Your answer must hold only the lines below from the line containing "gelegentlich an ihren" through the line containing "meine ganze Zeit, Arbeit", each reproduced exactly.

####################

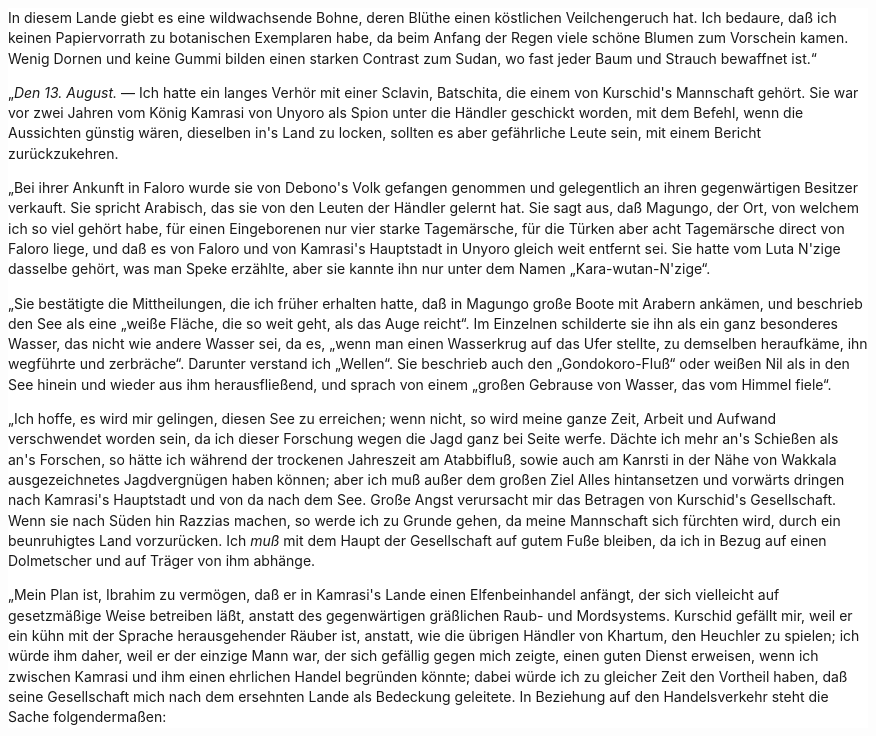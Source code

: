 In diesem Lande giebt es eine wildwachsende Bohne, deren Blüthe einen köstlichen
Veilchengeruch hat. Ich bedaure, daß ich keinen Papiervorrath zu botanischen
Exemplaren habe, da beim Anfang der Regen viele schöne Blumen zum Vorschein
kamen. Wenig Dornen und keine Gummi bilden einen starken Contrast zum Sudan, wo
fast jeder Baum und Strauch bewaffnet ist.“

„*Den 13. August.* — Ich hatte ein langes Verhör mit einer Sclavin, Batschita,
die einem von Kurschid's Mannschaft gehört. Sie war vor zwei Jahren vom König
Kamrasi von Unyoro als Spion unter die Händler geschickt worden, mit dem Befehl,
wenn die Aussichten günstig wären, dieselben in's Land zu locken, sollten es
aber gefährliche Leute sein, mit einem Bericht zurückzukehren.

„Bei ihrer Ankunft in Faloro wurde sie von Debono's Volk gefangen genommen und
gelegentlich an ihren gegenwärtigen Besitzer verkauft. Sie spricht Arabisch, das
sie von den Leuten der Händler gelernt hat. Sie sagt aus, daß Magungo, der Ort,
von welchem ich so viel gehört habe, für einen Eingeborenen nur vier starke
Tagemärsche, für die Türken aber acht Tagemärsche direct von Faloro liege, und
daß es von Faloro und von Kamrasi's Hauptstadt in Unyoro gleich weit entfernt
sei. Sie hatte vom Luta N'zige dasselbe gehört, was man Speke erzählte, aber sie
kannte ihn nur unter dem Namen „Kara-wutan-N'zige“.

„Sie bestätigte die Mittheilungen, die ich früher erhalten hatte, daß in Magungo
große Boote mit Arabern ankämen, und beschrieb den See als eine „weiße Fläche,
die so weit geht, als das Auge reicht“. Im Einzelnen schilderte sie ihn als ein
ganz besonderes Wasser, das nicht wie andere Wasser sei, da es, „wenn man einen
Wasserkrug auf das Ufer stellte, zu demselben heraufkäme, ihn wegführte und
zerbräche“. Darunter verstand ich „Wellen“. Sie beschrieb auch den
„Gondokoro-Fluß“ oder weißen Nil als in den See hinein und wieder aus ihm
herausfließend, und sprach von einem „großen Gebrause von Wasser, das vom Himmel
fiele“.

„Ich hoffe, es wird mir gelingen, diesen See zu erreichen; wenn nicht, so wird
meine ganze Zeit, Arbeit und Aufwand verschwendet worden sein, da ich dieser
Forschung wegen die Jagd ganz bei Seite werfe. Dächte ich mehr an's Schießen als
an's Forschen, so hätte ich während der trockenen Jahreszeit am Atabbifluß,
sowie auch am Kanrsti in der Nähe von Wakkala ausgezeichnetes Jagdvergnügen
haben können; aber ich muß außer dem großen Ziel Alles hintansetzen und vorwärts
dringen nach Kamrasi's Hauptstadt und von da nach dem See. Große Angst
verursacht mir das Betragen von Kurschid's Gesellschaft. Wenn sie nach Süden hin
Razzias machen, so werde ich zu Grunde gehen, da meine Mannschaft sich fürchten
wird, durch ein beunruhigtes Land vorzurücken. Ich *muß* mit dem Haupt der
Gesellschaft auf gutem Fuße bleiben, da ich in Bezug auf einen Dolmetscher und
auf Träger von ihm abhänge.

„Mein Plan ist, Ibrahim zu vermögen, daß er in Kamrasi's Lande einen
Elfenbeinhandel anfängt, der sich vielleicht auf gesetzmäßige Weise betreiben
läßt, anstatt des gegenwärtigen gräßlichen Raub- und Mordsystems. Kurschid
gefällt mir, weil er ein kühn mit der Sprache herausgehender Räuber ist,
anstatt, wie die übrigen Händler von Khartum, den Heuchler zu spielen; ich würde
ihm daher, weil er der einzige Mann war, der sich gefällig gegen mich zeigte,
einen guten Dienst erweisen, wenn ich zwischen Kamrasi und ihm einen ehrlichen
Handel begründen könnte; dabei würde ich zu gleicher Zeit den Vortheil haben,
daß seine Gesellschaft mich nach dem ersehnten Lande als Bedeckung geleitete. In
Beziehung auf den Handelsverkehr steht die Sache folgendermaßen:
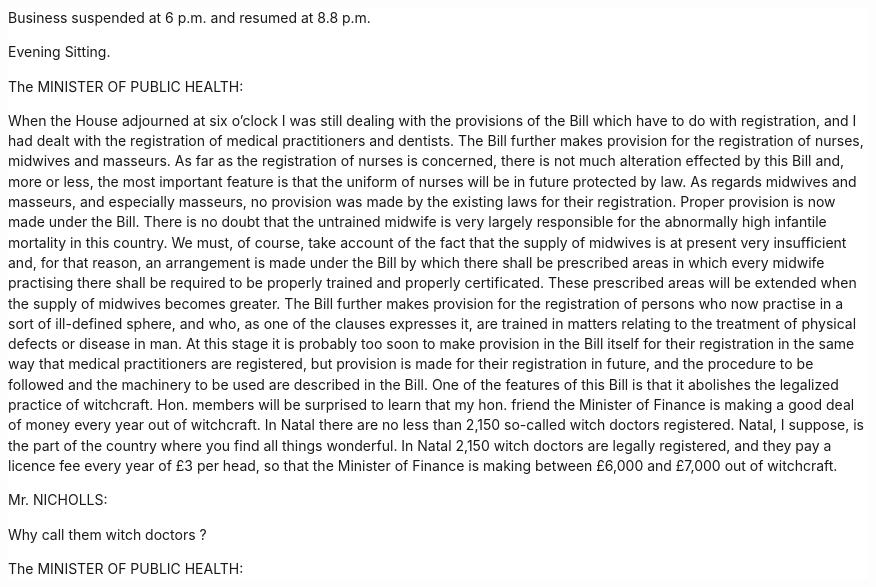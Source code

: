 <p>Business suspended at 6 p.m. and resumed at 8.8 p.m.</p>

</speech>

</debateSection>

<debateSection name="#evening_sitting">

<heading>Evening Sitting.</heading>

<speech by="#minister_of_public_health">

<from>The <person refersTo="hansard_za">MINISTER OF PUBLIC HEALTH</person>:</from>

<p>When the House adjourned at six o&#x2019;clock I was still dealing with the provisions of the Bill which have to do with registration, and I had dealt with the registration of medical practitioners and dentists. The Bill further makes provision for the registration of nurses, midwives and masseurs. As far as the registration of nurses is concerned, there is not much alteration effected by this Bill and, more or less, the most important feature is that the uniform of nurses will be in future protected by law. As regards midwives and masseurs, and especially masseurs, no provision was made by the existing laws for their registration. Proper provision is now made under the Bill. There is no doubt that the untrained midwife is very largely responsible for the abnormally high infantile mortality in this country. We must, of course, take account of the fact that the supply of midwives is at present very insufficient and, for that reason, an arrangement is made under the Bill by which there shall be prescribed areas in which every midwife practising there shall be required to be properly trained and properly certificated. These prescribed areas will be extended when the supply of midwives becomes greater. The Bill further makes provision for the registration of persons who now practise in a sort of ill-defined sphere, and who, as one of the clauses expresses it, are trained in matters relating to the treatment of physical defects or disease in man. At this stage it is probably too soon to make provision in the Bill itself for their registration in the same way that medical practitioners are registered, but provision is made for their registration in future, and the procedure to be followed and the machinery to be used are described in the Bill. One of the features of this Bill is that it abolishes the legalized practice of witchcraft. Hon. members will be surprised to learn that my hon. friend the Minister of Finance is making a good deal of money every year out of witchcraft. In Natal there are no less than 2,150 so-called witch doctors registered. Natal, I suppose, is the part of the country where you find all things wonderful. In Natal 2,150 witch doctors are legally registered, and they pay a licence fee every year of £3 per head, so that the Minister of Finance is making between £6,000 and £7,000 out of witchcraft.</p>

</speech>

<speech by="#nicholls">

<from>Mr. <person refersTo="hansard_za">NICHOLLS</person>:</from>

<p>Why call them witch doctors ?</p>

</speech>

<speech by="#minister_of_public_health">

<from>The <person refersTo="hansard_za">MINISTER OF PUBLIC HEALTH</person>:</from>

####################

*WRITTEN ANSWER*.
gelegentlich an ihren gegenwärtigen Besitzer verkauft. Sie spricht Arabisch, das
sie von den Leuten der Händler gelernt hat. Sie sagt aus, daß Magungo, der Ort,
von welchem ich so viel gehört habe, für einen Eingeborenen nur vier starke
Tagemärsche, für die Türken aber acht Tagemärsche direct von Faloro liege, und
daß es von Faloro und von Kamrasi's Hauptstadt in Unyoro gleich weit entfernt
sei. Sie hatte vom Luta N'zige dasselbe gehört, was man Speke erzählte, aber sie
kannte ihn nur unter dem Namen „Kara-wutan-N'zige“.

„Sie bestätigte die Mittheilungen, die ich früher erhalten hatte, daß in Magungo
große Boote mit Arabern ankämen, und beschrieb den See als eine „weiße Fläche,
die so weit geht, als das Auge reicht“. Im Einzelnen schilderte sie ihn als ein
ganz besonderes Wasser, das nicht wie andere Wasser sei, da es, „wenn man einen
Wasserkrug auf das Ufer stellte, zu demselben heraufkäme, ihn wegführte und
zerbräche“. Darunter verstand ich „Wellen“. Sie beschrieb auch den
„Gondokoro-Fluß“ oder weißen Nil als in den See hinein und wieder aus ihm
herausfließend, und sprach von einem „großen Gebrause von Wasser, das vom Himmel
fiele“.

„Ich hoffe, es wird mir gelingen, diesen See zu erreichen; wenn nicht, so wird
meine ganze Zeit, Arbeit und Aufwand verschwendet worden sein, da ich dieser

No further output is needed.